The alternative is to say that bugs shouldn’t be fixed because it’s a ladder pull or something. But that’s crazy. What’s the point of complaining if not to get people to fix things?
And the MCP already only has the most essential tools for my workflow: the ability to run queries against a few databases.
1. the diffs from the agent just show up in the regular file you were editing, you're not forced to use a special completion model, or view the changes in a special temporary staging mode or different window.
2. you can continue to edit the exact same source code without accepting or rejecting the changes, even in the same places, and nothing breaks — the diffs still look right, and doing an accept or reject Just Works afterwards.
3. you can accept or reject changes piecemeal, and the model doesn't get confused by this at all and have to go "oh wait, the file was/wasn't changed, let me re-read..." or whatever.
4. Even though you haven't accepted the changes, the model can continue to make new ones, since they're stored as branches in the CRDT, so you can have it iterate on its suggestions before you accept them, without forcing it to start completely over either (it sees the file as if its changes were accepted)
5. Moreover, the actual files on disk are in the state it suggests, meaning you can compile, fuzz, test, run, etc to see what it's proposed changes do before accepting them
6. you can click a follow button and see which files it has open, where it's looking in them, and watch as it edits the text, like you're following a dude in Dwarf Fortress. This means you can very quickly know what it's working on and when, correct it, or hop in to work on the same file it is.
7. It can actually go back and edit the same place multiple times as part of a thinking chain, or even as part of the same edit, which has some pretty cool implications for final code-quality, because of the fact that it can iterate on its suggestion before you accept it, as well as point (9) below
8. It streams its code diffs, instead of hanging and then producing them as a single gigantic tool call. Seeing it edit the text live, instead of having to wait for a final complete diff to come through that you either accept or reject, is a huge boon for iteration time compared to e.g. ClaudeCode, because you can stop and correct it mid way, and also read as it goes so you're more in lockstep with what's happening.

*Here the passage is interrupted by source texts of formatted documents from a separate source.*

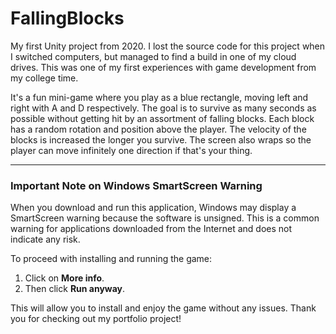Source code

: # FallingBlocks
 My first Unity project from 2020. I lost the source code for this project when I switched computers, but managed to find a build in one of my cloud drives. This was one of my first experiences with game development from my college time. 

 It's a fun mini-game where you play as a blue rectangle, moving left and right with A and D respectively. The goal is to survive as many seconds as possible without getting hit by an assortment of falling blocks. Each block has a random rotation and position above the player. The velocity of the blocks is increased the longer you survive. The screen also wraps so the player can move infinitely one direction if that's your thing.

 ---

 ### Important Note on Windows SmartScreen Warning

When you download and run this application, Windows may display a SmartScreen warning because the software is unsigned. This is a common warning for applications downloaded from the Internet and does not indicate any risk.

To proceed with installing and running the game:

1. Click on **More info**.
2. Then click **Run anyway**.

This will allow you to install and enjoy the game without any issues. Thank you for checking out my portfolio project!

9. Crucially, because the text it's suggesting is actually in the buffer at all times, you can see LSP, tree-sitter, and linter feedback, all inline and live as it writes code; and as soon as it's done an edit, it can see those diagnostics too — so it can actually iterate on what it's doing with feedback before you accept anything, while it is in the process of doing a series of changes, instead of you having to accept the whole diff to see what the LSP says
Unlike Uber and Lyft, the price of inference continues to go down as datacenter capacity comes online and compute hardware gets more powerful.

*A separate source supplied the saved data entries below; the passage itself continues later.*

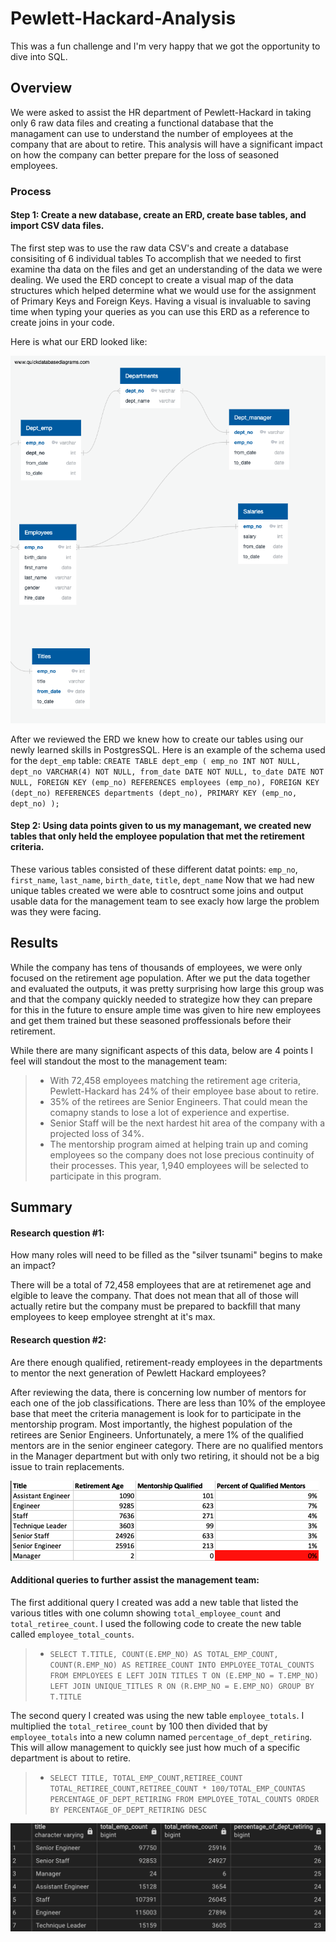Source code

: # Pewlett-Hackard-Analysis

This was a fun challenge and I'm very happy that we got the opportunity to dive into SQL.


## Overview
We were asked to assist the HR department of Pewlett-Hackard in taking only 6 raw data files and creating a functional database that the managament can use to understand the number of employees at the company that are about to retire. This analysis will have a significant impact on how the company can better prepare for the loss of seasoned employees.

### Process

#### Step 1: Create a new database, create an ERD, create base tables, and import CSV data files.

The first step was to use the raw data CSV's and create a database consisiting of 6 individual tables To accomplish that we needed to first examine tha data on the files and get an understanding of the data we were dealing. We used the ERD concept to create a visual map of the data structures which helped determine what we would use for the assignment of Primary Keys and Foreign Keys. Having a visual is invaluable to saving time when typing your queries as you can use this ERD as a reference to create joins in your code.

Here is what our ERD looked like:

![](https://github.com/TONY-H83/Pewlett-Hackard-Analysis/blob/main/EmployeeDB.png)

After we reviewed the ERD we knew how to create our tables using our newly learned skills in PostgresSQL. Here is an example of the schema used for the ``dept_emp`` table:
 ``CREATE TABLE dept_emp (
   emp_no INT NOT NULL,
   dept_no VARCHAR(4) NOT NULL,
   from_date DATE NOT NULL,
   to_date DATE NOT NULL,
 FOREIGN KEY (emp_no) REFERENCES employees (emp_no),
 FOREIGN KEY (dept_no) REFERENCES departments (dept_no),
 PRIMARY KEY (emp_no, dept_no)
);``

#### Step 2: Using data points given to us my managemant, we created new tables that only held the employee population that met the retirement criteria.

These various tables consisted of these different datat points: ``emp_no``, ``first_name``, ``last_name``, ``birth_date``, ``title``, ``dept_name``
Now that we had new unique tables created we were able to cosntruct some joins and output usable data for the management team to see exacly how large the problem was they were facing. 

## Results

While the company has tens of thousands of employees, we were only focused on the retirement age population. After we put the data together and evaluated the outputs, it was pretty surprising how large this group was and that the company quickly needed to strategize how they can prepare for this in the future to ensure ample time was given to hire new employees and get them trained but these seasoned proffessionals before their retirement. 

While there are many significant aspects of this data, below are 4 points I feel will standout the most to the management team:
> - With 72,458 employees matching the retirement age criteria, Pewlett-Hackard has 24% of their employee base about to retire.
> - 35% of the retirees are Senior Engineers. That could mean the comapny stands to lose a lot of experience and expertise.
> - Senior Staff will be the next hardest hit area of the company with a projected loss of 34%.
> - The mentorship program aimed at helping train up and coming employees so the company does not lose precious continuity of their processes. This year, 1,940 employees will be selected to participate in this program.

## Summary

#### Research question #1: 
How many roles will need to be filled as the "silver tsunami" begins to make an impact?

There will be a total of 72,458 employees that are at retiremenet age and elgible to leave the company. That does not mean that all of those will actually retire but the company must be prepared to backfill that many employees to keep employee strenght at it's max.

#### Research question #2: 
Are there enough qualified, retirement-ready employees in the departments to mentor the next generation of Pewlett Hackard employees?

After reviewing the data, there is concerning low number of mentors for each one of the job classifications. There are less than 10% of the employee base that meet the criteria management is look for to participate in the mentorship program. Most importantly, the highest population of the retirees are Senior Engineers. Unfortunately, a mere 1% of the qualified mentors are in the senior engineer category. There are no qualified mentors in the Manager department but with only two retiring, it should not be a big issue to train replacements.

![](https://github.com/TONY-H83/Pewlett-Hackard-Analysis/blob/main/Screenshot%202023-01-21%20at%203.07.21%20PM.png)

#### Additional queries to further assist the management team:

The first additional query I created was add a new table that listed the various titles with one column showing ``total_employee_count`` and ``total_retiree_count``. I used the following code to create the new table called ``employee_total_counts``.

> - ``SELECT T.TITLE, COUNT(E.EMP_NO) AS TOTAL_EMP_COUNT, COUNT(R.EMP_NO) AS RETIREE_COUNT
INTO EMPLOYEE_TOTAL_COUNTS
FROM EMPLOYEES E
LEFT JOIN TITLES T ON (E.EMP_NO = T.EMP_NO)
LEFT JOIN UNIQUE_TITLES R ON (R.EMP_NO = E.EMP_NO)
GROUP BY T.TITLE``

The second query I created was using the new table ``employee_totals``. I multiplied the ``total_retiree_count`` by 100 then divided that by ``employee_totals`` into a new column named ``percentage_of_dept_retiring``. This will allow management to quickly see just how much of a specific department is about to retire.

> - ``SELECT TITLE, TOTAL_EMP_COUNT,RETIREE_COUNT TOTAL_RETIREE_COUNT,RETIREE_COUNT * 100/TOTAL_EMP_COUNTAS PERCENTAGE_OF_DEPT_RETIRING
FROM EMPLOYEE_TOTAL_COUNTS
ORDER BY PERCENTAGE_OF_DEPT_RETIRING DESC``

![](https://github.com/TONY-H83/Pewlett-Hackard-Analysis/blob/main/Screenshot%202023-01-21%20at%208.55.28%20PM.png)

So I think we'll always have affordable LLM services.
I do think the obsession with prices of the entry-level plans is a little odd. $20/month is nothing relative to the salaries people using these tools receive. HN is full of warnings that prices are going to go up in the future, but what's that going to change for software developers? Okay, so my $20/month plan goes to $40/month? $60/month? That's still less than I pay for internet access at home.